* [Exercise] Only these lines of the data below are wanted: the one with "all going in food and rent |", the one with "1st thing I~did", and any lines between them, each repeated exactly.

* [Given data]

————

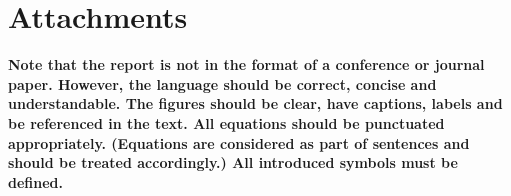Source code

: \documentclass[10pt,a4paper]{article}
\begin{document}
\newpage
\section*{Attachments}
    
	
	
	

{\bf Note that the report is not in the format of a conference or journal paper. However, the language should be correct, concise and understandable. The figures should be clear, have captions, labels and be referenced in the text. All equations should be punctuated appropriately. (Equations are considered as part of sentences and should be treated accordingly.) All introduced symbols must be defined.}
\end{document}
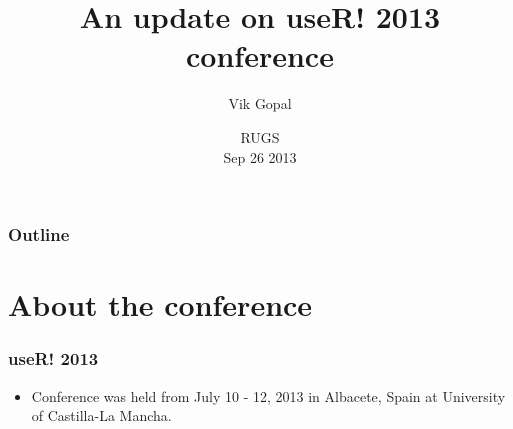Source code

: \documentclass{beamer}
\title[useR! 2013] %
{An update on useR! 2013 conference}
\author %
{Vik Gopal}
\date %
{RUGS\\Sep 26 2013}
\begin{document}
\begin{frame}
  \titlepage
\end{frame}

\begin{frame}
  \frametitle{Outline}
  \tableofcontents
\end{frame}





\section{About the conference}
\begin{frame}[t]
  \frametitle{useR! 2013}
\begin{itemize}
  \item Conference was held from July 10 - 12, 2013 in Albacete, Spain at
    University of Castilla-La Mancha.
\end{itemize}
\begin{center}
\end{center}
\begin{center}
\end{center}
\end{frame}
\end{document}
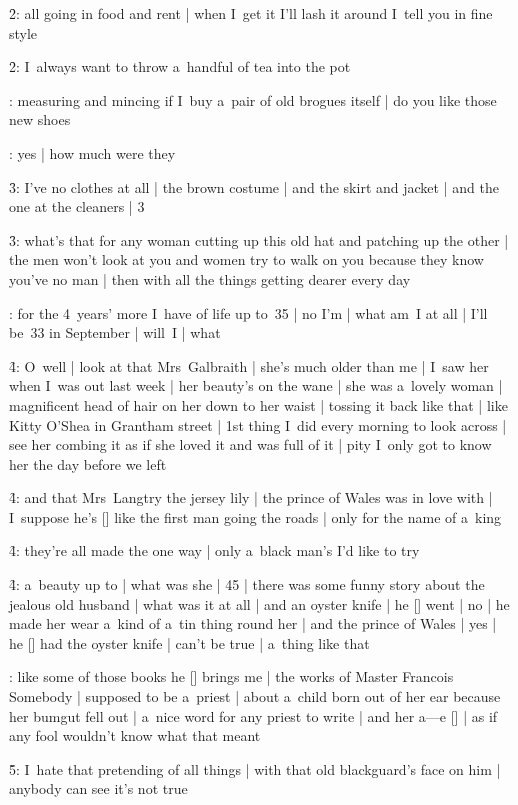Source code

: \f2:
all going in food and rent |
when I~get it I'll lash it around I~tell you in fine style

\f2:
I~always want to throw a~handful of tea into the pot

:
measuring and mincing if I~buy a~pair of old brogues itself |
do you like those new shoes

:
yes |
how much were they

\f3:
I've no clothes at all |
the brown costume |
and the skirt and jacket |
and the one at the cleaners |
3

\f3:
what's that for any woman cutting up this old hat and patching up the other |
the men won't look at you and women try to walk on you because they know you've no man |
then with all the things getting dearer every day

:
for the 4~years' more I~have of life up to~35 |
no I'm |
what am~I at all |
I'll be~33 in September |
will~I |
what

\f4:
O~well |
look at that Mrs~Galbraith |
she's much older than me |
I~saw her when I~was out last week |
her beauty's on the wane |
she was a~lovely woman |
magnificent head of hair on her down to her waist |
tossing it back like that |
like Kitty O'Shea in Grantham street |
1st thing I~did every morning to look across |
see her combing it as if she loved it and was full of it |
pity I~only got to know her the day before we left

\f4:
and that Mrs~Langtry the jersey lily |
the prince of Wales was in love with |
I~suppose he's [\wales] like the first man going the roads |
only for the name of a~king

\f4:
they're all made the one way |
only a~black man's I'd like to try

\f4:
a~beauty up to |
what was she |
45 |
there was some funny story about the jealous old husband |
what was it at all |
and an oyster knife |
he [\mrlangtry] went |
no |
he made her wear a~kind of a~tin thing round her |
and the prince of Wales |
yes |
he [\wales] had the oyster knife |
can't be true |
a~thing like that

:
like some of those books he [\bloom] brings me |
the works of Master Francois Somebody |
supposed to be a~priest |
about a~child born out of her ear because her bumgut fell out |
a~nice word for any priest to write |
and her a---e [\arse] |
as if any fool wouldn't know what that meant

\f5:
I~hate that pretending of all things |
with that old blackguard's face on him |
anybody can see it's not true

————

* [Task output]
all going in food and rent |
when I~get it I'll lash it around I~tell you in fine style

\f2:
I~always want to throw a~handful of tea into the pot

:
measuring and mincing if I~buy a~pair of old brogues itself |
do you like those new shoes

:
yes |
how much were they

\f3:
I've no clothes at all |
the brown costume |
and the skirt and jacket |
and the one at the cleaners |
3

\f3:
what's that for any woman cutting up this old hat and patching up the other |
the men won't look at you and women try to walk on you because they know you've no man |
then with all the things getting dearer every day

:
for the 4~years' more I~have of life up to~35 |
no I'm |
what am~I at all |
I'll be~33 in September |
will~I |
what

\f4:
O~well |
look at that Mrs~Galbraith |
she's much older than me |
I~saw her when I~was out last week |
her beauty's on the wane |
she was a~lovely woman |
magnificent head of hair on her down to her waist |
tossing it back like that |
like Kitty O'Shea in Grantham street |
1st thing I~did every morning to look across |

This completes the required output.